Uh, stop knocking yourself. I think it's sanely human to have obsessive tics about the material world. I listen to certain music only on overcast days, I snap my fingers three times when crossing my bedroom threshold, I still don't step on cracks when I walk down a sidewalk. These are things I picked up in childhood, and which never became a serious pathology. But they were heading that way, and I bet the cause is common: a lack of control over my environment/circumstances early in life made me feel very insecure, so I tried to overcompensate by exerting undue power over the things within my control. Eventually, as I experienced greater success in autonomy, my tics diminished in number and scope until they are barely noticeable now. Further, I was a dysomniac until I was twelve; could fall asleep but couldn't stay asleep, and woke up every night(every night) with night terrors. So you have my sympathy about your insomnia, and how. It is hell. There got to be a point when I was tired of being tired, around puberty, and I had a long talk with myself and just started sleeping well after that. It may not be that simple for others, but I didn't expect it to be for me either.
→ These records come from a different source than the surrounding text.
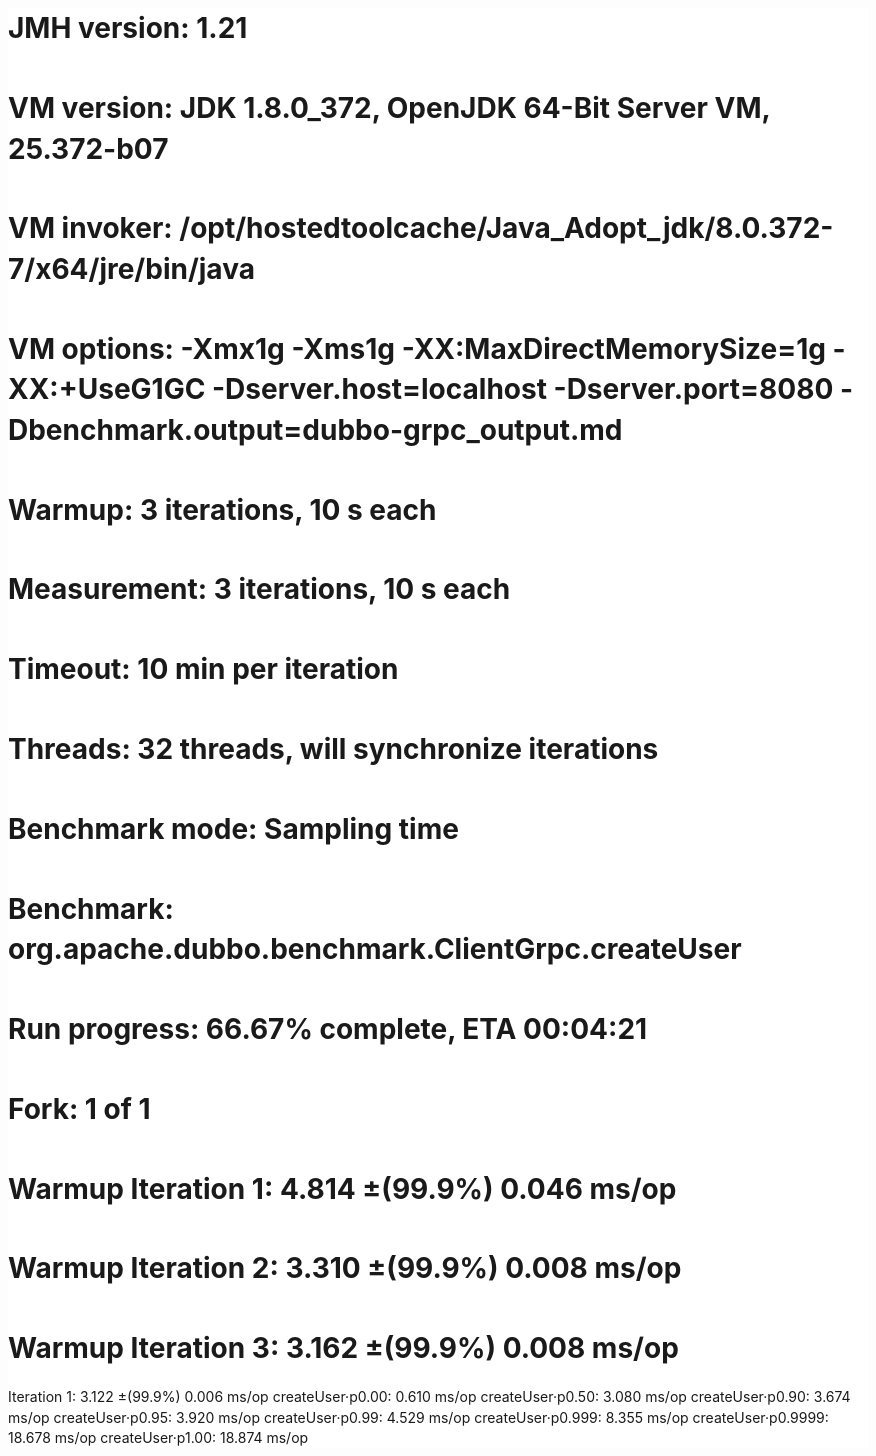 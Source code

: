 
# JMH version: 1.21
# VM version: JDK 1.8.0_372, OpenJDK 64-Bit Server VM, 25.372-b07
# VM invoker: /opt/hostedtoolcache/Java_Adopt_jdk/8.0.372-7/x64/jre/bin/java
# VM options: -Xmx1g -Xms1g -XX:MaxDirectMemorySize=1g -XX:+UseG1GC -Dserver.host=localhost -Dserver.port=8080 -Dbenchmark.output=dubbo-grpc_output.md
# Warmup: 3 iterations, 10 s each
# Measurement: 3 iterations, 10 s each
# Timeout: 10 min per iteration
# Threads: 32 threads, will synchronize iterations
# Benchmark mode: Sampling time
# Benchmark: org.apache.dubbo.benchmark.ClientGrpc.createUser

# Run progress: 66.67% complete, ETA 00:04:21
# Fork: 1 of 1
# Warmup Iteration   1: 4.814 ±(99.9%) 0.046 ms/op
# Warmup Iteration   2: 3.310 ±(99.9%) 0.008 ms/op
# Warmup Iteration   3: 3.162 ±(99.9%) 0.008 ms/op
Iteration   1: 3.122 ±(99.9%) 0.006 ms/op
                 createUser·p0.00:   0.610 ms/op
                 createUser·p0.50:   3.080 ms/op
                 createUser·p0.90:   3.674 ms/op
                 createUser·p0.95:   3.920 ms/op
                 createUser·p0.99:   4.529 ms/op
                 createUser·p0.999:  8.355 ms/op
                 createUser·p0.9999: 18.678 ms/op
                 createUser·p1.00:   18.874 ms/op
The thing is, and please forgive me if this hews a bit too close to advice to show some self control, but you are in charge of what happens to your body and your immediate physical environment. So you can try to be aware that you are making choices that further consolidate your control over yourself and your autonomy, or that you are making choices that limit your control over yourself--unhealthy eating ultimately makes your body a hindrance to you and it becomes other people's problem, for instance. You are aware that you are engaging in counterproductive behavior. Now, maybe think about why, and whether it's still necessary. You've made a huge amount of progress already, and it sounds like on the power of your own will. That's astounding; lots and lots of people fail to do what you've done. Keep watch over yourself, keep examining your behavior and what motivates it, and maybe slowly slowly, you will wean yourself of these habits. You must believe that you can.

P.S. Go ahead and make those banana muffins. Then take them around to office parks and see if you can't convince someone to start buying them from you for their employee coffee breaks. Make a bad thing good.



Edited 1 time(s). Last edit at 06/16/2010 02:36PM by Tamukha.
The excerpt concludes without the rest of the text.